Cassandra Spark Bulk Reader

The open-source repository for the Cassandra Spark Bulk Reader. This library allows integration between Cassandra and Spark job, allowing users to run arbitrary Spark jobs against a Cassandra cluster securely and consistently.

This project contains the necessary open-source implementations to connect to a Cassandra cluster and read the data into Spark.
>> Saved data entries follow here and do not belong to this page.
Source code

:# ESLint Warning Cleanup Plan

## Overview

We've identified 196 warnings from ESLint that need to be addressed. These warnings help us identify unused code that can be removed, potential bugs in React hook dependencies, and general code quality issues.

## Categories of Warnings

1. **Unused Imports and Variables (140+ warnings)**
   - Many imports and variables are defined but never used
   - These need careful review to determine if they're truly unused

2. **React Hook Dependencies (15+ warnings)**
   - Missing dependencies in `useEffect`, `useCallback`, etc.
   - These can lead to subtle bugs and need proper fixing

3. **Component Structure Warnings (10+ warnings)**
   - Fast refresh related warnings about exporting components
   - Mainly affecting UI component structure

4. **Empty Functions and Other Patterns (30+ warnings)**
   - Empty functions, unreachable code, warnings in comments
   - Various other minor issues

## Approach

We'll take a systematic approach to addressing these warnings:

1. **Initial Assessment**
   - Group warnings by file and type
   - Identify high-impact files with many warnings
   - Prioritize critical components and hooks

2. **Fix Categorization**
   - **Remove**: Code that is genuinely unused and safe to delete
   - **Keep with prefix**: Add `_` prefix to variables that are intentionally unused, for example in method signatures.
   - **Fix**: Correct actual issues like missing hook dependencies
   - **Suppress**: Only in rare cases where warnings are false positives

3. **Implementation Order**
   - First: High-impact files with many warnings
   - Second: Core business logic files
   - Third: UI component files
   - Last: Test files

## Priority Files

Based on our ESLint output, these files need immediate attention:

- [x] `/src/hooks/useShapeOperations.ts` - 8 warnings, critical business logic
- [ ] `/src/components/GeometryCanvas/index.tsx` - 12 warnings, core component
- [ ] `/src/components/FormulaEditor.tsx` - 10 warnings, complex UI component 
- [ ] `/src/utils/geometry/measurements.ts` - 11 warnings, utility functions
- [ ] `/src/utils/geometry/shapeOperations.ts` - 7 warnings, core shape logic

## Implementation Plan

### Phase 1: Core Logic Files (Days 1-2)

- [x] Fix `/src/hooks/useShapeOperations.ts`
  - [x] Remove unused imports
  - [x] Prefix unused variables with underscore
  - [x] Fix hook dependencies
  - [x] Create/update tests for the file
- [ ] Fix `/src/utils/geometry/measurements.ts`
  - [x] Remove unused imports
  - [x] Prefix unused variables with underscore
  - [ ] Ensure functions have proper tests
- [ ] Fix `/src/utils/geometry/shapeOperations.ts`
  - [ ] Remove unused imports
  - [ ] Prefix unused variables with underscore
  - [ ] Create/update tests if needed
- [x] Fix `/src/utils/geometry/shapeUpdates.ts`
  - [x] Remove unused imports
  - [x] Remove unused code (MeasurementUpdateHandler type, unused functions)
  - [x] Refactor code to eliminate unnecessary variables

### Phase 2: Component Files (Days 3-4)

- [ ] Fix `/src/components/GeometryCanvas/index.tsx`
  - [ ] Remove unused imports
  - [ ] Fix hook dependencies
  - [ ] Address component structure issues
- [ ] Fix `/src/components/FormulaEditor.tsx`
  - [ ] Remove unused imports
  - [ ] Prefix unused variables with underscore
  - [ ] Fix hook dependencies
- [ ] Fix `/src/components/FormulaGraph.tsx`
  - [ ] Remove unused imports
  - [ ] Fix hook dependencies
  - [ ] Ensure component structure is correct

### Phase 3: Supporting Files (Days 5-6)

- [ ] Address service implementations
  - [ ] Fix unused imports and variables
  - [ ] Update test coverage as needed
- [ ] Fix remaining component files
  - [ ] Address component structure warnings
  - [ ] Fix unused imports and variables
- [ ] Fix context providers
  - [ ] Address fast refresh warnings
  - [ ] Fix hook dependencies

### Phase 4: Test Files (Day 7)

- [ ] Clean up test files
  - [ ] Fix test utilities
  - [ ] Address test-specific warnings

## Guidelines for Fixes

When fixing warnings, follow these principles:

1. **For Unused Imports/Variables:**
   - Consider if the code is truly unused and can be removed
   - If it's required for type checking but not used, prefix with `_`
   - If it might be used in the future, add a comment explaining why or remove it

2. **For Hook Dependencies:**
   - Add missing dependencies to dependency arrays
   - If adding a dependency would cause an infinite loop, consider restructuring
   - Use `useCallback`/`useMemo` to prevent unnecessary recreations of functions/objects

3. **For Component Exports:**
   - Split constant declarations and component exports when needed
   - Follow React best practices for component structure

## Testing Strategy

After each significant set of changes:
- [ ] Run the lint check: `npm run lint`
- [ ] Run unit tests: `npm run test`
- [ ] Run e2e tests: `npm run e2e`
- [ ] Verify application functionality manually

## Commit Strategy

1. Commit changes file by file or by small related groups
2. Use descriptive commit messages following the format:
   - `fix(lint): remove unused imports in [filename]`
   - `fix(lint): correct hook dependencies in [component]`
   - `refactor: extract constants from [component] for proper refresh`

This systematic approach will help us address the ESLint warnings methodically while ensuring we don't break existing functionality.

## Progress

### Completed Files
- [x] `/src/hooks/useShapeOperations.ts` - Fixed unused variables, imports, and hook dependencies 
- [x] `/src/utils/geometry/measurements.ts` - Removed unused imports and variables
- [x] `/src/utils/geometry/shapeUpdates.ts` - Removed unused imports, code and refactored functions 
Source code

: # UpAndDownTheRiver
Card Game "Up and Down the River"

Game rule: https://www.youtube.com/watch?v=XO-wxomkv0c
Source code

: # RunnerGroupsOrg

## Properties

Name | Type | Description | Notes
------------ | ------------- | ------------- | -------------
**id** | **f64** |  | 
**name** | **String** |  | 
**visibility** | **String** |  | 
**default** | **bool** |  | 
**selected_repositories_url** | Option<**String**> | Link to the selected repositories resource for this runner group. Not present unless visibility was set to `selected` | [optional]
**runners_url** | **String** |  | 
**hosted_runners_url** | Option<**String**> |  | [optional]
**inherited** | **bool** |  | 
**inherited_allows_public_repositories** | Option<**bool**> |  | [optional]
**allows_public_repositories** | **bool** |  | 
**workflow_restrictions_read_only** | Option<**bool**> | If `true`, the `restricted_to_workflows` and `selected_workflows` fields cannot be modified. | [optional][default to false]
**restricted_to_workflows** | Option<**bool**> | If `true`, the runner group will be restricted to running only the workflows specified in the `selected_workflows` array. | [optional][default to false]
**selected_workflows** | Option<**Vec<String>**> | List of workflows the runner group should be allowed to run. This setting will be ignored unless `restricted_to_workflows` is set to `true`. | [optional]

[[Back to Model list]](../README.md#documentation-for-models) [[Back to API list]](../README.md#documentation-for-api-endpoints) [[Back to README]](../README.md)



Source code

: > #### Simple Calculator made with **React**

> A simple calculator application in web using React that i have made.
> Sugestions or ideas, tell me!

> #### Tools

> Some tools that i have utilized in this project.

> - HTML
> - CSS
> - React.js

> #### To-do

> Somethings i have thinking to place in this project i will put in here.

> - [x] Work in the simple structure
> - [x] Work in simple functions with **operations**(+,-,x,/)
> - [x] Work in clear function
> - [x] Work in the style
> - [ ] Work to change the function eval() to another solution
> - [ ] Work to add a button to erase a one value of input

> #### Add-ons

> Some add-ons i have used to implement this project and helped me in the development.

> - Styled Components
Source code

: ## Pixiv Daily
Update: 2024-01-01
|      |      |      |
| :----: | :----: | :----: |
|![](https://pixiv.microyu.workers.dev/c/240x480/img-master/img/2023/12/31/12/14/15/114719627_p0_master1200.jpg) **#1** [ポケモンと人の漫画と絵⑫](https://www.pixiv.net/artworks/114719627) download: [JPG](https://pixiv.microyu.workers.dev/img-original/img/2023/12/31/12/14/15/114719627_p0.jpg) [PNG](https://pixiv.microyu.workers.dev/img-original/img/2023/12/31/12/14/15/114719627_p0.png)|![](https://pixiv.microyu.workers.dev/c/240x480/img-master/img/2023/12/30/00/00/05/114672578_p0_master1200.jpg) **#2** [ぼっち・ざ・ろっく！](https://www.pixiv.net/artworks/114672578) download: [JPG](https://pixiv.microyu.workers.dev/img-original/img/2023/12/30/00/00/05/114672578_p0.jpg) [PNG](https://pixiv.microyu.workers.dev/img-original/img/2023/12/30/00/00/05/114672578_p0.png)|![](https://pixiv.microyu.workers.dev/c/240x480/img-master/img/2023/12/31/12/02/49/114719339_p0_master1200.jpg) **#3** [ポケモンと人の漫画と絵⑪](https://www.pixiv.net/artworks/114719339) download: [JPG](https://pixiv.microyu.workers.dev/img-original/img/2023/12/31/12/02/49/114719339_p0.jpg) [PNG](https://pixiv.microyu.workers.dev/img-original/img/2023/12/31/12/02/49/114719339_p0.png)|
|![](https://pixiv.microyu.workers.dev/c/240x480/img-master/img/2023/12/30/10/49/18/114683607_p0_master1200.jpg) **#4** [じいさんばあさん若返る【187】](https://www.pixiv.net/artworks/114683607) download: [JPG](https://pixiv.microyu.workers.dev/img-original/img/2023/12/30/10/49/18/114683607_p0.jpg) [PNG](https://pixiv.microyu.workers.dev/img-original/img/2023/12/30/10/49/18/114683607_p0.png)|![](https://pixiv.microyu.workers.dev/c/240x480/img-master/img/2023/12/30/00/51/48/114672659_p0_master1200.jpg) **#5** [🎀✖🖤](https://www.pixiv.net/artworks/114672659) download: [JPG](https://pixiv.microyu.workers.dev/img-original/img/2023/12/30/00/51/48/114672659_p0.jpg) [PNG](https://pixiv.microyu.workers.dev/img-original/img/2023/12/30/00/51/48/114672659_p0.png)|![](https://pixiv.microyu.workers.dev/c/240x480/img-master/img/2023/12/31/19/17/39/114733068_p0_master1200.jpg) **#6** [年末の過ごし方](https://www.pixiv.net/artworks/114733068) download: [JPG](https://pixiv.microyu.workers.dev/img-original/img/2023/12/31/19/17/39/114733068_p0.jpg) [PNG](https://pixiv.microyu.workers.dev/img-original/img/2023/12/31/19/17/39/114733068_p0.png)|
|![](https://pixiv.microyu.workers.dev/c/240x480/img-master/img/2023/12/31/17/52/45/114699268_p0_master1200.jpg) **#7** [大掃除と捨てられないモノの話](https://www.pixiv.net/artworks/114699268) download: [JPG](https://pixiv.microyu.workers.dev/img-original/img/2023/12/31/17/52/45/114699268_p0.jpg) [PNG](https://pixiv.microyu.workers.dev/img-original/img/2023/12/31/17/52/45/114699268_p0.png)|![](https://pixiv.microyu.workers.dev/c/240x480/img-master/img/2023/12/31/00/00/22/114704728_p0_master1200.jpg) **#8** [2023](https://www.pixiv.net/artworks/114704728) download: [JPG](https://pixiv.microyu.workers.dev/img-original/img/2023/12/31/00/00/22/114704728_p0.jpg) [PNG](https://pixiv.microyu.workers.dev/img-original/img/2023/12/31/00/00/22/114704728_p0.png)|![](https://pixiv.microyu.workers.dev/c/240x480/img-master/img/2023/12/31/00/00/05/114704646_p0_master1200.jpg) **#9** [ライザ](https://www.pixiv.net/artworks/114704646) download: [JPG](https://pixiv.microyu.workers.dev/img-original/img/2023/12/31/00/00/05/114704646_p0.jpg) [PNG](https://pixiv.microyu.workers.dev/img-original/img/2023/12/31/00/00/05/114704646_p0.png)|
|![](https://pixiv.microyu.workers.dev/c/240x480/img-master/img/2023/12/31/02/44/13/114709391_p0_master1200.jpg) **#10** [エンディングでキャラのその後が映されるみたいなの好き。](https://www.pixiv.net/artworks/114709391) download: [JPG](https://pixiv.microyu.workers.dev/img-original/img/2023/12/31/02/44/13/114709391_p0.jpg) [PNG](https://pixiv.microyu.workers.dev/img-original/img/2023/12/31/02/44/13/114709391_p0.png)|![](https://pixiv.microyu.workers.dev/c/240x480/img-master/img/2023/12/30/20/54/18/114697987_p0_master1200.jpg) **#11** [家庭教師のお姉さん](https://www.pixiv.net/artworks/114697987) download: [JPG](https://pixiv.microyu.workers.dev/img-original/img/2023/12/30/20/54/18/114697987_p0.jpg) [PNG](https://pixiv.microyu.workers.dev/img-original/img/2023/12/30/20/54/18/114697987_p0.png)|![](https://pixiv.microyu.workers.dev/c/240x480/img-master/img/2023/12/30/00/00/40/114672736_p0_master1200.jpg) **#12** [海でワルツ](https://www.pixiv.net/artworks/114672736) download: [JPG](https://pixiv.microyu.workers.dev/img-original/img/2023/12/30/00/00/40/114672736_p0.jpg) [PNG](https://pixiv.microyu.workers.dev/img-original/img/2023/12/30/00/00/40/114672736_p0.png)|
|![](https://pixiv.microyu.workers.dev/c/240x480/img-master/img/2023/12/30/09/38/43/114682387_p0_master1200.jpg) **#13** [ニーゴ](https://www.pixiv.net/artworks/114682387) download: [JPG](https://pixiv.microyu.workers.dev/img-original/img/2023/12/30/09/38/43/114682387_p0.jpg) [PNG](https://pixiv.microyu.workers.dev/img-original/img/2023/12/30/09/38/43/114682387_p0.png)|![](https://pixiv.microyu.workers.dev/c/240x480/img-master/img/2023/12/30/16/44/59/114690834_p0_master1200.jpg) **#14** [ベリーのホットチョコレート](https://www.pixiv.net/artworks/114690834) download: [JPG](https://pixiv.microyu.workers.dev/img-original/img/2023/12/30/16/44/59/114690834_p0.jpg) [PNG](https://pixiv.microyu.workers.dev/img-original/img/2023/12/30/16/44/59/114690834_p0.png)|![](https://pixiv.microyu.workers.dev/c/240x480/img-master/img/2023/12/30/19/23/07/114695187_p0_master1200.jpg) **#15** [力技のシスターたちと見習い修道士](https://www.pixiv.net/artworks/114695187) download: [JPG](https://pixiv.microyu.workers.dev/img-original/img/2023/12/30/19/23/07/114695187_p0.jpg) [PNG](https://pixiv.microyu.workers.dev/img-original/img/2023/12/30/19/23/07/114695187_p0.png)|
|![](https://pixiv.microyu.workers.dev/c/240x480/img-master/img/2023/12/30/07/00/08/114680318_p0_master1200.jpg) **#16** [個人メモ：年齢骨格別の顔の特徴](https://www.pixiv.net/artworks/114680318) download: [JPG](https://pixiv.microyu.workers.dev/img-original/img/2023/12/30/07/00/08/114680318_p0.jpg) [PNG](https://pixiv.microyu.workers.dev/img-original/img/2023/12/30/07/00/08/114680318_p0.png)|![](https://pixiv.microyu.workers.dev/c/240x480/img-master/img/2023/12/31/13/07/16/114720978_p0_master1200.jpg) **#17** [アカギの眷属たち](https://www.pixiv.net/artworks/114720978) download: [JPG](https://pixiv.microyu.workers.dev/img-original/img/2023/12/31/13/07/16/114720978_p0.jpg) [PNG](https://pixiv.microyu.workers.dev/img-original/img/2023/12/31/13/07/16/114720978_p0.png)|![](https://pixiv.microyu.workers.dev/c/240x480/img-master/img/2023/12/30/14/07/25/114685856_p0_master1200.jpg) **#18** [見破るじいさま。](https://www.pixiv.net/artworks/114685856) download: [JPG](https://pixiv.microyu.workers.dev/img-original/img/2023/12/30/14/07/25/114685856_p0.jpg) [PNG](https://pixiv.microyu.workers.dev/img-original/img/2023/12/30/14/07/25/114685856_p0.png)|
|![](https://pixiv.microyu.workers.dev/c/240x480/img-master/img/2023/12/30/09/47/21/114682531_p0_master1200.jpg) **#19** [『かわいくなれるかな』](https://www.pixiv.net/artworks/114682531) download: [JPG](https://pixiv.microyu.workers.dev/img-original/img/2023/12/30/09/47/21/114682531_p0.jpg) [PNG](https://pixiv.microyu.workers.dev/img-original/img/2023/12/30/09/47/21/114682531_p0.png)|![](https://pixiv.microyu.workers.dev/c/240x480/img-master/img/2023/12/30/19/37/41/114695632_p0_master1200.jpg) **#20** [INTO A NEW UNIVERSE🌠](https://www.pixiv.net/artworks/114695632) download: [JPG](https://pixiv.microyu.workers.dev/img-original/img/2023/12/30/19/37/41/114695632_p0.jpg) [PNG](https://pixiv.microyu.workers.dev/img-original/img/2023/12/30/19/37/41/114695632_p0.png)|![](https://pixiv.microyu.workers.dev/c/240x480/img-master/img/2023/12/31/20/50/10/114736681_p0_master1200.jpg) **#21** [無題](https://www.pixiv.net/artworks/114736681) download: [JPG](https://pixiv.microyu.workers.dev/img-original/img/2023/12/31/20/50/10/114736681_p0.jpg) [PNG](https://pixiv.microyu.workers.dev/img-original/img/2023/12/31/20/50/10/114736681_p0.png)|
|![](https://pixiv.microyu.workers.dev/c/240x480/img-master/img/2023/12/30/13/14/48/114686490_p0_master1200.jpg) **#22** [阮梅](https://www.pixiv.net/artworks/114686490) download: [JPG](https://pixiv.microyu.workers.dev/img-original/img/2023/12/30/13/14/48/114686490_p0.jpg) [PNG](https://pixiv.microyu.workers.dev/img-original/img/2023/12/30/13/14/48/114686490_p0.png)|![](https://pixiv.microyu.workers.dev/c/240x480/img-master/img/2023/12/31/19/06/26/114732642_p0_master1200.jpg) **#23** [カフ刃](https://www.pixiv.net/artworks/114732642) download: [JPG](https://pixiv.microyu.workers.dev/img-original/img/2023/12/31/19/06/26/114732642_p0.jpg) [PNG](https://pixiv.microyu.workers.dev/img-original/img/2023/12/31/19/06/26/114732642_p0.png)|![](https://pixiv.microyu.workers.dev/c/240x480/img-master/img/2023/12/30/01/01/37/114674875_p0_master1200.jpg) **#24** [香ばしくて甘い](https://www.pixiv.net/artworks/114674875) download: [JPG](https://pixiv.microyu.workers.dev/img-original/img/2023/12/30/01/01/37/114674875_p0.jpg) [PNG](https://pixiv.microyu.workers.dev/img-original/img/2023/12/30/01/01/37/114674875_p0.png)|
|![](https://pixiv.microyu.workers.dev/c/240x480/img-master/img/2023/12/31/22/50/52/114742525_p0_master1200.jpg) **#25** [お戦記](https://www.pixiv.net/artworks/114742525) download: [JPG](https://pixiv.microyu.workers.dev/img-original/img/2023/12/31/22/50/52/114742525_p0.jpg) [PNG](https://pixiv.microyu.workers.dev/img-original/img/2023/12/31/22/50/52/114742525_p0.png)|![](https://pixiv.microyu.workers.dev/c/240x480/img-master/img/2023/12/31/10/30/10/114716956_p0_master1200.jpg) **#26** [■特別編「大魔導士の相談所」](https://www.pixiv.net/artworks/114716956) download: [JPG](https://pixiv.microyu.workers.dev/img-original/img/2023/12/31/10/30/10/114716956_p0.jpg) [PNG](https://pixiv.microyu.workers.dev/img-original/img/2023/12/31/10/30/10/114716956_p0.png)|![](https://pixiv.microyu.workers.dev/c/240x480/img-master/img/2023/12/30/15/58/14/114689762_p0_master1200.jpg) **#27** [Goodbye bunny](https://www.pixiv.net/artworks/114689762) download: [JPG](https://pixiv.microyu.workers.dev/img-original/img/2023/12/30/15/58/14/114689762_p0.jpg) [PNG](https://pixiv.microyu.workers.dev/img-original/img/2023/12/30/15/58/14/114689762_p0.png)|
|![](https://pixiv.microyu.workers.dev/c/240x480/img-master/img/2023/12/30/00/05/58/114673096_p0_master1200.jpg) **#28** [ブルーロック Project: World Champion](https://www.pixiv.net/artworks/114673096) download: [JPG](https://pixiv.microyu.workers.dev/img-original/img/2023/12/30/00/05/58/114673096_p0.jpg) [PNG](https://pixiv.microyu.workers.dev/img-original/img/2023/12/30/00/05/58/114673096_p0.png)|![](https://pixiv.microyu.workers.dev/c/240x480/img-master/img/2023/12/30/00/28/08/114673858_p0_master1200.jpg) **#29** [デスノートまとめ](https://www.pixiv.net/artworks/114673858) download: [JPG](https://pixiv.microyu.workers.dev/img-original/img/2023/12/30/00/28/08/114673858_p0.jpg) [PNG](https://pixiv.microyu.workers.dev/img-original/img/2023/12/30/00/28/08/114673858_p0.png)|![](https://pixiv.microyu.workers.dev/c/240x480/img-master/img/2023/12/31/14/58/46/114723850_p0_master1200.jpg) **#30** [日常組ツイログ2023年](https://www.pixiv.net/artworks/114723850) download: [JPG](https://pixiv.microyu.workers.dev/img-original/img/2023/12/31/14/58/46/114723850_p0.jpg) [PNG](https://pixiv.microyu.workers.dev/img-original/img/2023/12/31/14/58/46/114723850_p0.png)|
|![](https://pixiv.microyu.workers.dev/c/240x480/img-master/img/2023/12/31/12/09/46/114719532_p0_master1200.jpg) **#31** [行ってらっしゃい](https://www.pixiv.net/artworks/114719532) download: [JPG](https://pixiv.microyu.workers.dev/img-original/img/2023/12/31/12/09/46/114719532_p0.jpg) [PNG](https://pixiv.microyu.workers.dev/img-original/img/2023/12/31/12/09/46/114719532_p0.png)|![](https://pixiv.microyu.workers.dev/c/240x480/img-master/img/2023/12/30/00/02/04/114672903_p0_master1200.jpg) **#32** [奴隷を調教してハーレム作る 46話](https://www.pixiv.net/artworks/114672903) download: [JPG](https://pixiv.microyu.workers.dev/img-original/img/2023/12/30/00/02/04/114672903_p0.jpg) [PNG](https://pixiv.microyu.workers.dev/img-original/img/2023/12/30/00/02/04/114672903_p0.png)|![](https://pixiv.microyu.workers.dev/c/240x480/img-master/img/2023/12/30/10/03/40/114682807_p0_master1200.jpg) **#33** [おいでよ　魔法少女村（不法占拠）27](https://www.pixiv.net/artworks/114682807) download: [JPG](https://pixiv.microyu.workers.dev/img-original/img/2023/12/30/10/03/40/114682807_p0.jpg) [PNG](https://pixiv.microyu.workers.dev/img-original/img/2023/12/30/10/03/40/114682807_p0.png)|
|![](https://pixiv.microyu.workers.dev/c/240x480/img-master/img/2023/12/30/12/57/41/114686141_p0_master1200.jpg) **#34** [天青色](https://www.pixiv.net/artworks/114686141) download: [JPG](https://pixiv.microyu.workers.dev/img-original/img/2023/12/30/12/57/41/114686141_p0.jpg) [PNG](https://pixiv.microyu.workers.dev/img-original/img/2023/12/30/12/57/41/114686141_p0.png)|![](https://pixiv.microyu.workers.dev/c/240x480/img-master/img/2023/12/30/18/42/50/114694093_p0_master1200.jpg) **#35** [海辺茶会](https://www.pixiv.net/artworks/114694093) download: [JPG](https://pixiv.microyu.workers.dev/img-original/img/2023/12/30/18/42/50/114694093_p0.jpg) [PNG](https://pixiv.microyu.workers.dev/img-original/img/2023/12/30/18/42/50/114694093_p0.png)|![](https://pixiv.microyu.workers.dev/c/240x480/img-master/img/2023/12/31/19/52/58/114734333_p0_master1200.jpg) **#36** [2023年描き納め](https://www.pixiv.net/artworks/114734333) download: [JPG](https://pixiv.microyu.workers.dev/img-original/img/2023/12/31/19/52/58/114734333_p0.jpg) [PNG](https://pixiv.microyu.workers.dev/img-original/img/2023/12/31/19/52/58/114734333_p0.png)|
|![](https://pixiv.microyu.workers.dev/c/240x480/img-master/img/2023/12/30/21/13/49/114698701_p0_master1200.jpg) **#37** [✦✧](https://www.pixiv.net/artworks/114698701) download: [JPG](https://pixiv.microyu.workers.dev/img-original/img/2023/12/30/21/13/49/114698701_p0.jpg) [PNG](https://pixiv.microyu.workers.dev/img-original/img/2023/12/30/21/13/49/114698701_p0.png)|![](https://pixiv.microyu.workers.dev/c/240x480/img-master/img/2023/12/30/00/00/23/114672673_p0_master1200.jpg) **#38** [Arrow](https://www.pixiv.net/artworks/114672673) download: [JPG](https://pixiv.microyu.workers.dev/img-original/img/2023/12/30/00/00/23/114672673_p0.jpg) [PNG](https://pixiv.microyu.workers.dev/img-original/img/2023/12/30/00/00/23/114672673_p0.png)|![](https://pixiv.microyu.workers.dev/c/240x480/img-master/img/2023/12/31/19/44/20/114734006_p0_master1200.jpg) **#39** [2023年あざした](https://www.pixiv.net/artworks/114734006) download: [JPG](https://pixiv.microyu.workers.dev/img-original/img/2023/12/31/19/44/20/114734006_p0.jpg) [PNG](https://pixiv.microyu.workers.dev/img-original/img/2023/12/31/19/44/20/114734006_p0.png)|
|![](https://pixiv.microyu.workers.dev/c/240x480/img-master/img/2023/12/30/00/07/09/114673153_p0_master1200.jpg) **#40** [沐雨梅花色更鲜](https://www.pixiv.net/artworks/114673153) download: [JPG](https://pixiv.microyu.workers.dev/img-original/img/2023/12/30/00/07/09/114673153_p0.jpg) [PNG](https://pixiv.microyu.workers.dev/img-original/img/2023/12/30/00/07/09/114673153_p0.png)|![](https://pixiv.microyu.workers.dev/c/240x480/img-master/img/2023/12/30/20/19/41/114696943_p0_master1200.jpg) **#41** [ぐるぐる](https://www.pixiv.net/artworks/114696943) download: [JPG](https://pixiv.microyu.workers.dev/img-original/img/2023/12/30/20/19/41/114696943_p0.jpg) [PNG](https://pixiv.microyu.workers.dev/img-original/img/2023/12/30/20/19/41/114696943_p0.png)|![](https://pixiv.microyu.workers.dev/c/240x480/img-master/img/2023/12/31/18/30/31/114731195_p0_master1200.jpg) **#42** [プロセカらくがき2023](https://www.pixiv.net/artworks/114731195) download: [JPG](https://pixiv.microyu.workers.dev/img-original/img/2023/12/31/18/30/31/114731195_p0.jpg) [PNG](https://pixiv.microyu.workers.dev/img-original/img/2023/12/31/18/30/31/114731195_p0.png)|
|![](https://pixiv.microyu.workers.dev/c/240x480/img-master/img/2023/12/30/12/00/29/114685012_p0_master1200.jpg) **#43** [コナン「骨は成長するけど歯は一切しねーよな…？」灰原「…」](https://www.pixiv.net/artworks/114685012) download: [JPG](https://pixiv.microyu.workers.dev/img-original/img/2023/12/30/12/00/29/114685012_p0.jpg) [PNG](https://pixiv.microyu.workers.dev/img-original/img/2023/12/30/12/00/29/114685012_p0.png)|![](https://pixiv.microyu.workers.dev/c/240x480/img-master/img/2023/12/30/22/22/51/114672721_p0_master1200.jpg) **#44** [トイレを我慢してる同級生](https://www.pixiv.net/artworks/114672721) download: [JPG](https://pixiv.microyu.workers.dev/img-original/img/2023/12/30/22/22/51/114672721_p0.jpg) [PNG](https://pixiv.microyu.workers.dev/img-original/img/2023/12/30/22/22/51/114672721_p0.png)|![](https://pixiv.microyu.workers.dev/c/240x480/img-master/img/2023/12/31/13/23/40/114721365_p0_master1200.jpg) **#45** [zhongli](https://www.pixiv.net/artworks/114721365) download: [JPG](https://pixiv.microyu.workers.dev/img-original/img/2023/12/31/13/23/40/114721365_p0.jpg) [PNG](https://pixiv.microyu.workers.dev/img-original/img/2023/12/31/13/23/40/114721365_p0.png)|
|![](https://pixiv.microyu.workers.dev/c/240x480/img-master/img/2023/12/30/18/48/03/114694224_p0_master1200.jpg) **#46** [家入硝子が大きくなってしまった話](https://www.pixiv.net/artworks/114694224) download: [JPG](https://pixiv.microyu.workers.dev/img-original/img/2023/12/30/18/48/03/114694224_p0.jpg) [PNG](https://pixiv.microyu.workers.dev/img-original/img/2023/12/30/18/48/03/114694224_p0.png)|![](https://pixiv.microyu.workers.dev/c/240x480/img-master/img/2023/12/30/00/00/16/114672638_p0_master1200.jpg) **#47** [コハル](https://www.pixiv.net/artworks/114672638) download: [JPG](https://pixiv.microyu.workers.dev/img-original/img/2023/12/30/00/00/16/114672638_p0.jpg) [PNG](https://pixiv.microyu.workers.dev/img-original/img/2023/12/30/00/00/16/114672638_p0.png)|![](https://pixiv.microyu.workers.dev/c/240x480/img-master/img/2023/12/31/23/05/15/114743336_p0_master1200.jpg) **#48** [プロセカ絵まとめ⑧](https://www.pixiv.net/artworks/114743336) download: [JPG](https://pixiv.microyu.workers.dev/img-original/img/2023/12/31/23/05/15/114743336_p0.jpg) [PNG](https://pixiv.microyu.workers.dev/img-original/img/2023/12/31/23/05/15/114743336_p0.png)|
For example usage, see the example repository; sample steps:

import org.apache.cassandra.spark.sparksql.CassandraDataSource
import org.apache.spark.sql.SparkSession

val sparkSession = SparkSession.builder.getOrCreate()
val df = sparkSession.read.format("org.apache.cassandra.spark.sparksql.CassandraDataSource")
                          .option("sidecar_instances", "localhost,localhost2,localhost3")
                          .option("keyspace", "sbr_tests")
                          .option("table", "basic_test")
                          .option("DC", "datacenter1")
                          .option("createSnapshot", true)
                          .option("numCores", 4)
                          .load()

Cassandra Spark Bulk Writer

The Cassandra Spark Bulk Writer allows for high-speed data ingest to Cassandra clusters running Cassandra 3.0 and 4.0.

Developers interested in contributing to the Analytics library, please see the DEV-README.

Getting Started

For example usage, see the example repository. This example covers both setting up Cassandra 4.0, Apache Sidecar, and running a Spark Bulk Reader and Spark Bulk Writer job.